Task input section start
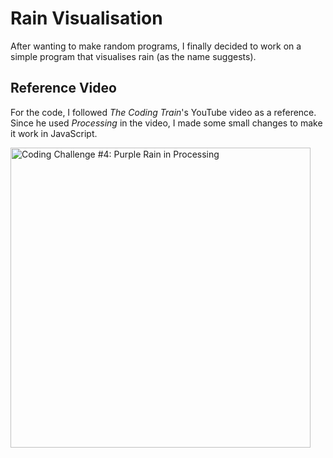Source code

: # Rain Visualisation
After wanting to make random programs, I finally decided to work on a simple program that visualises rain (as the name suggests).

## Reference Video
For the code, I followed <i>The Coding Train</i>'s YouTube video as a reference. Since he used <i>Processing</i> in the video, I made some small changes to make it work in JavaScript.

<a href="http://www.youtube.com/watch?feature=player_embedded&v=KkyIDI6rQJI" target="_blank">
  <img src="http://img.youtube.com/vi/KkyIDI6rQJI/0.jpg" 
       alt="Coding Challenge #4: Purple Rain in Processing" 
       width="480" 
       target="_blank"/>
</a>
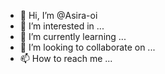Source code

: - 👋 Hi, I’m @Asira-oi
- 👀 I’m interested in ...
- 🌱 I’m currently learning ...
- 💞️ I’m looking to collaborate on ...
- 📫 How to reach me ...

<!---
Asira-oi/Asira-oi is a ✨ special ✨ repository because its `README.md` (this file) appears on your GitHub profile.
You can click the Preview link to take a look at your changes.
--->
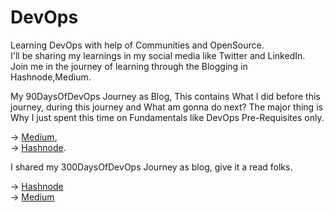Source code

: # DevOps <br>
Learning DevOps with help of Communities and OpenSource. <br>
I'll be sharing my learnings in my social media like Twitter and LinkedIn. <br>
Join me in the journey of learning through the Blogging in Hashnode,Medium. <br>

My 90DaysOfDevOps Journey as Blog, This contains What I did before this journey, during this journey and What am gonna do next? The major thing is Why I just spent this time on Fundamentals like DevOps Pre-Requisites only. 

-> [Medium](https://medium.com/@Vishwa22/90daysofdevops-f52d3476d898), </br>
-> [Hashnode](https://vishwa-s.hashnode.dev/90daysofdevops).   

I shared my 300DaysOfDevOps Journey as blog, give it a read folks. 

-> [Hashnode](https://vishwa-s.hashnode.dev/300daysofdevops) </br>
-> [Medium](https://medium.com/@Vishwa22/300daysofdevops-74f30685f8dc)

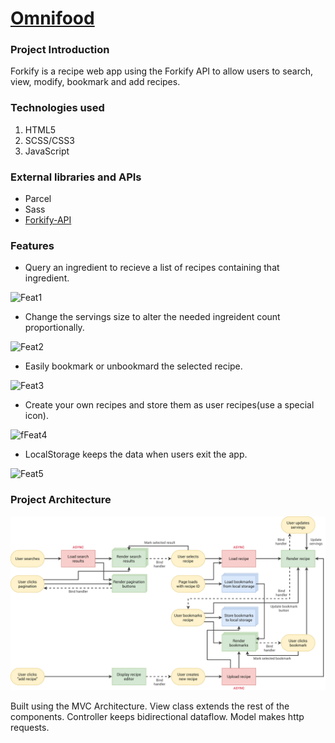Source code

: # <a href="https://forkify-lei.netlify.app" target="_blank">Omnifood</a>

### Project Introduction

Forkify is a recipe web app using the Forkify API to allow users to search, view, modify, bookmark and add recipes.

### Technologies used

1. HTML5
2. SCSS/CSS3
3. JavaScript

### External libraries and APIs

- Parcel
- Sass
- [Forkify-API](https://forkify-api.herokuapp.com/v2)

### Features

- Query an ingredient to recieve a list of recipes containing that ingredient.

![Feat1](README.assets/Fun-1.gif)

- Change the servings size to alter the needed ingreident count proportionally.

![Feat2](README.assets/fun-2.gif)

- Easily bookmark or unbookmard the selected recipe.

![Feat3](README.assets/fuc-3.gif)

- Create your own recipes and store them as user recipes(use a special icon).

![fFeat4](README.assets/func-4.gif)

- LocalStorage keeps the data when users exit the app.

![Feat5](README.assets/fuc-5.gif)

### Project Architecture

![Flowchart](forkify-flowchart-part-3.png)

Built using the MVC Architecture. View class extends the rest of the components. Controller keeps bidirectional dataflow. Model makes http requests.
Task input section end
Task input section start
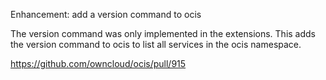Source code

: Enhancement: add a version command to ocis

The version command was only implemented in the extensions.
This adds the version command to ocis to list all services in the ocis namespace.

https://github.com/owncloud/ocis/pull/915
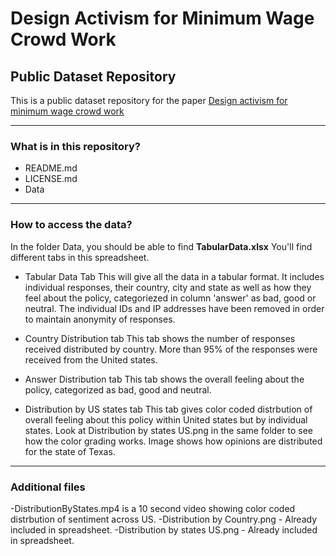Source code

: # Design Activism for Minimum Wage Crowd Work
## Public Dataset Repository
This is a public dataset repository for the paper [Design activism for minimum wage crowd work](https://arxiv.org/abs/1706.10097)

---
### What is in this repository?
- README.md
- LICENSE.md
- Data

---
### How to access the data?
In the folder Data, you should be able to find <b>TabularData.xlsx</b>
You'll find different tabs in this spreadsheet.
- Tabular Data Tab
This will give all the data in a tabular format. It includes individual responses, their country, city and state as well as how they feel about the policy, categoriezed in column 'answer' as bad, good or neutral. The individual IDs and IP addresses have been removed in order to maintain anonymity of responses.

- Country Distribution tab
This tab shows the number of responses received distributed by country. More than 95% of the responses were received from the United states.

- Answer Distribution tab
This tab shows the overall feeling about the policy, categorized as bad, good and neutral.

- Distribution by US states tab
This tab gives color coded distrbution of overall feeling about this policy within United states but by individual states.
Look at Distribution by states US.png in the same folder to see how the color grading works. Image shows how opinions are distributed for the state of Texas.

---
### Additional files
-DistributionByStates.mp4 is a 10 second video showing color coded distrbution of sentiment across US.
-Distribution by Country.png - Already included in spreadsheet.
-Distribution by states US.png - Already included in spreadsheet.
Task input section end
Task input section start
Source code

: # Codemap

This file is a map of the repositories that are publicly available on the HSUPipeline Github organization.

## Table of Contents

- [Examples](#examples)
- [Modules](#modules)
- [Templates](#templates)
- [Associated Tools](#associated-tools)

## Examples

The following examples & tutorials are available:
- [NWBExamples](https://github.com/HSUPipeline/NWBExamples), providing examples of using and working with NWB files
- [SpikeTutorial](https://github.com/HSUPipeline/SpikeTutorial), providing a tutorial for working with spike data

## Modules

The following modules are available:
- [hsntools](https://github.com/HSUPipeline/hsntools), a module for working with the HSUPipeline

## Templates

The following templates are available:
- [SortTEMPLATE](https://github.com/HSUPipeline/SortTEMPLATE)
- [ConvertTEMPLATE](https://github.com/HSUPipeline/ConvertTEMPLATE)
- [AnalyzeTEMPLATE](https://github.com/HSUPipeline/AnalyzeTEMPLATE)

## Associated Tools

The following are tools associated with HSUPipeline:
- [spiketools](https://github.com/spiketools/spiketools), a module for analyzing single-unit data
Task input section end
> Your task:
What is needed is an exact copy of the lines above from the one with "Learning DevOps with" to the one with "### Features", both ends kept, and nothing more; please leave the pictures out.

> Answer to the problem:
Learning DevOps with help of Communities and OpenSource. <br>
I'll be sharing my learnings in my social media like Twitter and LinkedIn. <br>
Join me in the journey of learning through the Blogging in Hashnode,Medium. <br>

My 90DaysOfDevOps Journey as Blog, This contains What I did before this journey, during this journey and What am gonna do next? The major thing is Why I just spent this time on Fundamentals like DevOps Pre-Requisites only. 

-> [Medium](https://medium.com/@Vishwa22/90daysofdevops-f52d3476d898), </br>
-> [Hashnode](https://vishwa-s.hashnode.dev/90daysofdevops).   

I shared my 300DaysOfDevOps Journey as blog, give it a read folks. 

-> [Hashnode](https://vishwa-s.hashnode.dev/300daysofdevops) </br>
-> [Medium](https://medium.com/@Vishwa22/300daysofdevops-74f30685f8dc)

Source code

: # <a href="https://forkify-lei.netlify.app" target="_blank">Omnifood</a>

### Project Introduction

Forkify is a recipe web app using the Forkify API to allow users to search, view, modify, bookmark and add recipes.

### Technologies used

1. HTML5
2. SCSS/CSS3
3. JavaScript

### External libraries and APIs

- Parcel
- Sass
- [Forkify-API](https://forkify-api.herokuapp.com/v2)

### Features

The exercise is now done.